How much Joe?! Biden is mocked after botching announcement for ‘over a billion, three hundred million, trillion, three hundred million dollars’ investment in major rail projects across the country – as he retells debunked Amtrak anecdote AGAIN
Joe Biden bungled his big announcement on railroad investments on Friday by declaring that the federal government would spend “over a billion, three hundred million, trillion, three hundred million dollars.”
The president was in Las Vegas unveiling $8.2 billion in new federal funding for 10 major passenger rail projects across the country. This includes a new line from Nevada City to Los Angeles, which when completed – possibly as soon as 2028 – could carry more than 11 million passengers a year, powered entirely by renewable energy.
Biden mocked his predecessor for repeatedly promising Infrastructure Week but failing to deliver.
'Trump just talks what he says. We walk the walk,” Biden said, speaking in a room for unionized carpenters.
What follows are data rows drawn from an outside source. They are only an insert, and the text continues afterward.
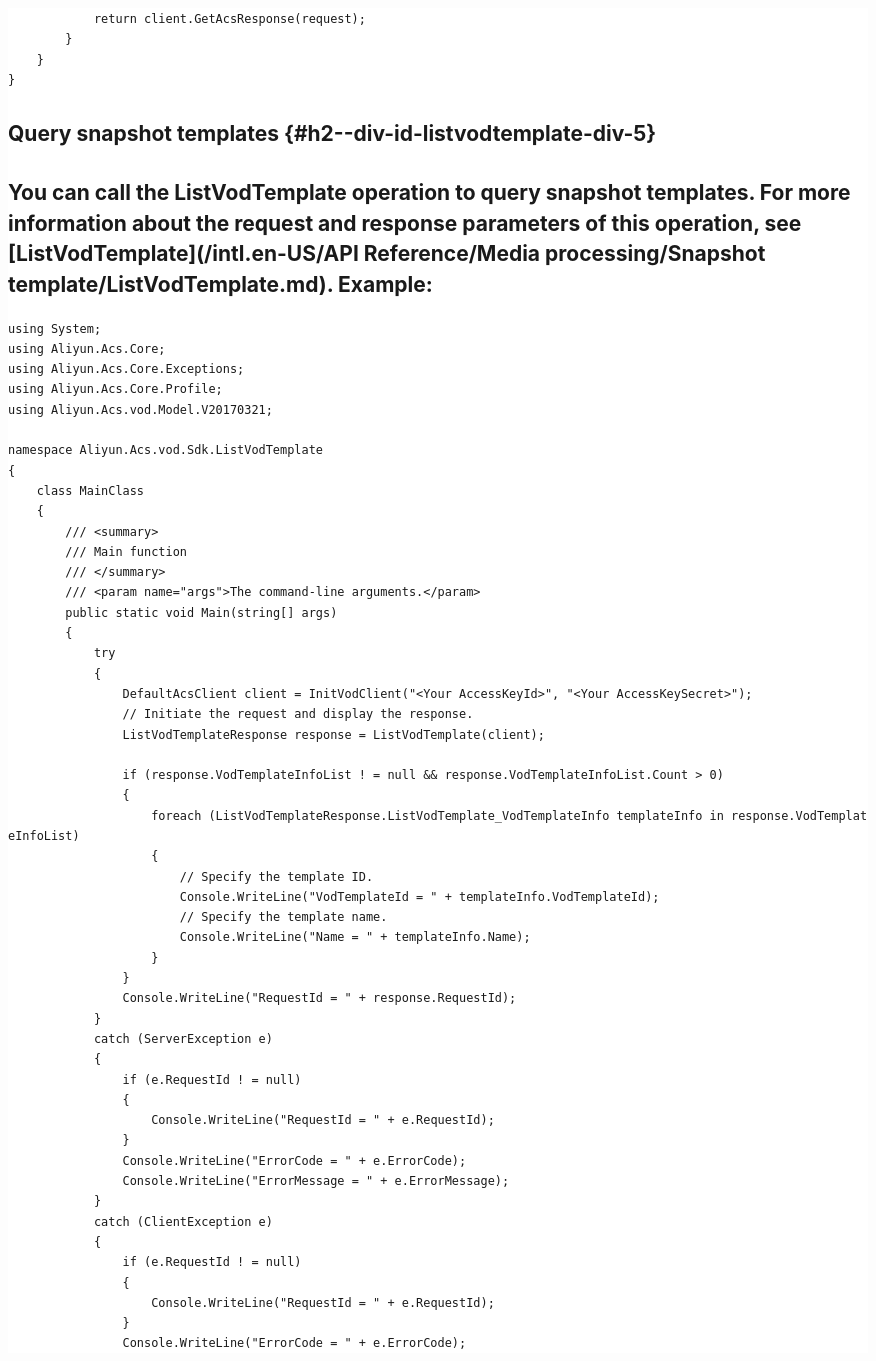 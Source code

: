                 return client.GetAcsResponse(request);
            }
        }
    }



Query snapshot templates {#h2--div-id-listvodtemplate-div-5}
------------------------------------------------------------

You can call the ListVodTemplate operation to query snapshot templates.
For more information about the request and response parameters of this operation, see [ListVodTemplate](/intl.en-US/API Reference/Media processing/Snapshot template/ListVodTemplate.md). Example: 
----------------------------------------------------------------------------------------------------------------------------------------------------------------------------------------------------------------------------------------------------------------------------------------------------------------------------

    using System;
    using Aliyun.Acs.Core;
    using Aliyun.Acs.Core.Exceptions;
    using Aliyun.Acs.Core.Profile;
    using Aliyun.Acs.vod.Model.V20170321;
    
    namespace Aliyun.Acs.vod.Sdk.ListVodTemplate
    {
        class MainClass
        {
            /// <summary>
            /// Main function
            /// </summary>
            /// <param name="args">The command-line arguments.</param>
            public static void Main(string[] args)
            {
                try
                {
                    DefaultAcsClient client = InitVodClient("<Your AccessKeyId>", "<Your AccessKeySecret>");
                    // Initiate the request and display the response.
                    ListVodTemplateResponse response = ListVodTemplate(client);
    
                    if (response.VodTemplateInfoList ! = null && response.VodTemplateInfoList.Count > 0) 
                    {
                        foreach (ListVodTemplateResponse.ListVodTemplate_VodTemplateInfo templateInfo in response.VodTemplateInfoList) 
                        {
                            // Specify the template ID.
                            Console.WriteLine("VodTemplateId = " + templateInfo.VodTemplateId);
                            // Specify the template name. 
                            Console.WriteLine("Name = " + templateInfo.Name);
                        }
                    }
                    Console.WriteLine("RequestId = " + response.RequestId);
                }
                catch (ServerException e)
                {
                    if (e.RequestId ! = null)
                    {
                        Console.WriteLine("RequestId = " + e.RequestId);
                    }
                    Console.WriteLine("ErrorCode = " + e.ErrorCode);
                    Console.WriteLine("ErrorMessage = " + e.ErrorMessage);
                }
                catch (ClientException e)
                {
                    if (e.RequestId ! = null)
                    {
                        Console.WriteLine("RequestId = " + e.RequestId);
                    }
                    Console.WriteLine("ErrorCode = " + e.ErrorCode);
“He likes to say that America is a failing nation. Honestly, he doesn't know what he's talking about. I see shovels in the ground, cranes in the sky. People who are working hard to rebuild America together.'
Joe Biden announced $8.2 billion in rail investments on Friday, but stumbled over the amount
But he stumbled over the cost of the project and stumbled over the millions and billions in his speech.
He also repeated his oft-told story about how often he traveled on Amtrak.
Biden spent years shuttling between his home in Delaware and Washington, D.C., and recounted how a member of the train crew told him he had read that Biden had reached the million-mile mark on Air Force Two.
But the employee, Angelo Negri, said they knew he had actually traveled further on Amtrak.
Biden told the crowd, “He said, 'Big deal, Joey.' He said, “We just had a retirement dinner in Newark, New Jersey… Do you know how many miles you drove?”
“I said, 'No, Ang.'
And he said, '1,000,327 miles.' I don't hear anything about the Air Force anymore.'
“Well guys, I…I'm a railroad man, no kidding.”
The story was debunked years ago: the million-mile milestone on Air Force Two wasn't reached until September 2015, and Negri had retired from Amtrak in 1993. Negri died in May 2014, before the milestone was reached.
Biden told the crowd of union workers at a lumber yard that, unlike Donald Trump, he was 'walking the walk'
The technology, which has not yet been seen in the US, will give the train the ability to cross the desert in just two hours, as opposed to the usual four or five. The cash injection is unprecedented for a private company and comes months after the Florida company requested it
Biden also used his visit to Las Vegas to address this week's shooting at the University of Nevada, Las Vegas, which left three people dead and a fourth injured.
Biden again called on Congress to take action on an assault weapons ban.
“I'm not going to rest until we do everything we can to prevent more families and communities from being torn apart by gun violence,” Biden said.
Friday's trip was planned before the shooting and Biden's focus on rail service is no surprise for a president who is a strong advocate for passenger rail.
Biden has come out in support of several major federal investments in passenger rail, including last month when he announced $16 billion in federal investments for rail travel along the busy Northeast Corridor.
However, making California's high-speed rail line a reality won't be easy, as the first project in the US has long been plagued by extended deadlines and cost overruns.
The infrastructure could be ready in time for the 2028 Olympic Games
A view of the high-speed train from California to Las Vegas, which stops in Rancho Cucamonga, Hesperia, Victor Valley and Las Vegas. It connects to an existing commuter rail line that extends to Los Angeles
Travelers will make the journey at a speed of approximately 200 miles per hour, along routes that follow pre-existing highways through Nevada's arid desert
The plan is funded by some previous federal grants, a bond fund approved by voters in 2008, and revenue from the state's cap-and-trade climate program. But that amounts to a total well below the project's estimated cost, now more than $100 billion.
California Republicans have long been critical of the project, but even some state Democrats have become more vocal in their skepticism.
Construction and land acquisition are underway in the Central Valley. But Brian Kelly, the project's CEO, has long said that a new influx of federal money is an important part of moving the project forward.
The Biden administration had previously shown support for the project when it returned nearly $1 billion in federal money that the Trump administration tried to revoke.
Asked about the rising costs and growing delays on the high-speed rail line, Transportation Secretary Pete Buttigieg acknowledged in a call with reporters: “They're facing a lot of the challenges that come with being the very first in anything.”
He added: “We wouldn't fund any of these projects if we didn't believe they could deliver results.”